# [Task requirements]
From the listing below, extract every line containing "models".
#### Material shown ####
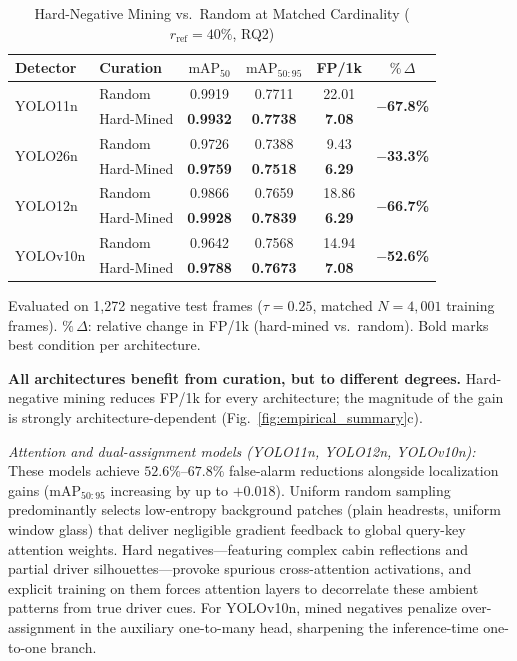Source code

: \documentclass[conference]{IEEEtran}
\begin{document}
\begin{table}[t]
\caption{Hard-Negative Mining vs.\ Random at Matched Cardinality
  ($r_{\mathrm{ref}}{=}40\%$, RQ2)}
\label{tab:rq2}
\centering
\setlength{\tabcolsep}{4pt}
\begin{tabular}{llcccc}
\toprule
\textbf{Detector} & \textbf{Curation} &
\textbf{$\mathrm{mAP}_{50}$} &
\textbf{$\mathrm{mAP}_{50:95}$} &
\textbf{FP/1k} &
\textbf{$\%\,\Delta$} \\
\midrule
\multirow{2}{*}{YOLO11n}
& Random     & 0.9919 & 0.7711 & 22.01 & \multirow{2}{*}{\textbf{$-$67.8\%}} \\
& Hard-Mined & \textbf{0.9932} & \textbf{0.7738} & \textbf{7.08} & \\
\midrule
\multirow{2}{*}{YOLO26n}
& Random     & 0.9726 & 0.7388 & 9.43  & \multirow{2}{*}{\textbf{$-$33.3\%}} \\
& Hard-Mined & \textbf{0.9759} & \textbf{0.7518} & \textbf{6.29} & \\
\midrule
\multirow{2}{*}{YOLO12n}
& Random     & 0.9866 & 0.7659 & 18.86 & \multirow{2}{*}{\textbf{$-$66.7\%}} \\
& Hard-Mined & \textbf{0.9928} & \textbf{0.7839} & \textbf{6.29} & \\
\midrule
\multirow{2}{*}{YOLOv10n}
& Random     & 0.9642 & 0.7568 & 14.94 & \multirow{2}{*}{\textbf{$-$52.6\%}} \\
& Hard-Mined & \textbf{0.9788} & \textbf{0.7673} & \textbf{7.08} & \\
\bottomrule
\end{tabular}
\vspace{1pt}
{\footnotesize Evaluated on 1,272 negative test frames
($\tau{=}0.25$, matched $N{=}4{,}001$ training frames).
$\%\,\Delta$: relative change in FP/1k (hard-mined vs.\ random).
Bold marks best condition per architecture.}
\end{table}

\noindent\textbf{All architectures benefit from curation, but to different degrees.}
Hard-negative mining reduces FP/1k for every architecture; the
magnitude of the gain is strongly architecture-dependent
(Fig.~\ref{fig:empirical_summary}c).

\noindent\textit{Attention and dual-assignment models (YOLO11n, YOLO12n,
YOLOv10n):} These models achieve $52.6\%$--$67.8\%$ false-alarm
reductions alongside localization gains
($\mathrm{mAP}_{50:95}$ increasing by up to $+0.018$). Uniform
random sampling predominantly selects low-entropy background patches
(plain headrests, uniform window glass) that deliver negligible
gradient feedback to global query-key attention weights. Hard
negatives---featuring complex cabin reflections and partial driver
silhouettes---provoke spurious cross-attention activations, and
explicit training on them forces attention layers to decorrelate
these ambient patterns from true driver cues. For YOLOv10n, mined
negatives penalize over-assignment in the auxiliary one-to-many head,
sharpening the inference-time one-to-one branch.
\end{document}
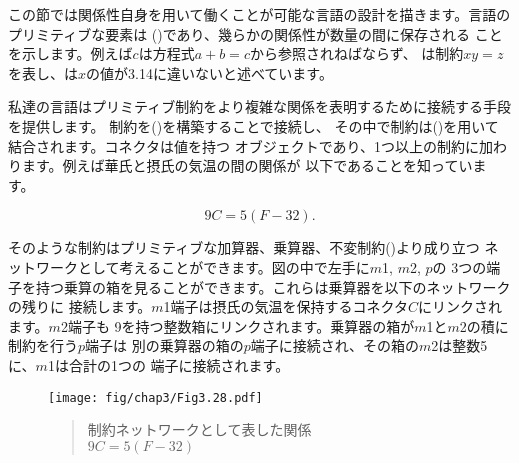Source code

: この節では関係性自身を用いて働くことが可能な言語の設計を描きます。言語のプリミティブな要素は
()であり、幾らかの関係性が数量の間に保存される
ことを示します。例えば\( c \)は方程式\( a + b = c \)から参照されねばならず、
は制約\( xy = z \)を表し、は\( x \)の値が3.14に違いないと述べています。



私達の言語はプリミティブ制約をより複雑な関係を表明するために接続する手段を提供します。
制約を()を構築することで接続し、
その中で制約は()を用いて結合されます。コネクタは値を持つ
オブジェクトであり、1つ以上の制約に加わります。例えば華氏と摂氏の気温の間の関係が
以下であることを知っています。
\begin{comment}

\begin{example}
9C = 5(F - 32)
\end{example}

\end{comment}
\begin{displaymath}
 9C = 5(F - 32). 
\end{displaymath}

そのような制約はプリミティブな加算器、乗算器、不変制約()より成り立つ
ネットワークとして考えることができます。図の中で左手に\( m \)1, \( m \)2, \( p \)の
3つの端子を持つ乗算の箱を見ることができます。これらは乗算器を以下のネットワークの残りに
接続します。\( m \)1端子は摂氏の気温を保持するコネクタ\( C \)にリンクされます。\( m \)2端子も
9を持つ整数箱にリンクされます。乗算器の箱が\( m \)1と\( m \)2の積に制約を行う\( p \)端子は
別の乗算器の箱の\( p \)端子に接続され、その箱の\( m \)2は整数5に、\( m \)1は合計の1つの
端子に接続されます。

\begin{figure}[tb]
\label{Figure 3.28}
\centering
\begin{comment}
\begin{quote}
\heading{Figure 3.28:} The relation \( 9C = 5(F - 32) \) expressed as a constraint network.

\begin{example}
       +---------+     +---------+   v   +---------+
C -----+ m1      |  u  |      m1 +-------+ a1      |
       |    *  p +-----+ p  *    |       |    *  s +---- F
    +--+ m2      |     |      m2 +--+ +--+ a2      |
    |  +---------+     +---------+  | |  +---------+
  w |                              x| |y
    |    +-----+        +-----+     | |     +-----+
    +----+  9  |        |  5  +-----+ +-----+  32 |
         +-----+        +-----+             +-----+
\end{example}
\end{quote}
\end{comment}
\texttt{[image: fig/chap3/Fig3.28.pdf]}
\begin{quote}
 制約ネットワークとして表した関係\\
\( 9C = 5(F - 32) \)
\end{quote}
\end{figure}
####
# [Result of the exercise]
\noindent\textit{Attention and dual-assignment models (YOLO11n, YOLO12n,
YOLOv10n):} These models achieve $52.6\%$--$67.8\%$ false-alarm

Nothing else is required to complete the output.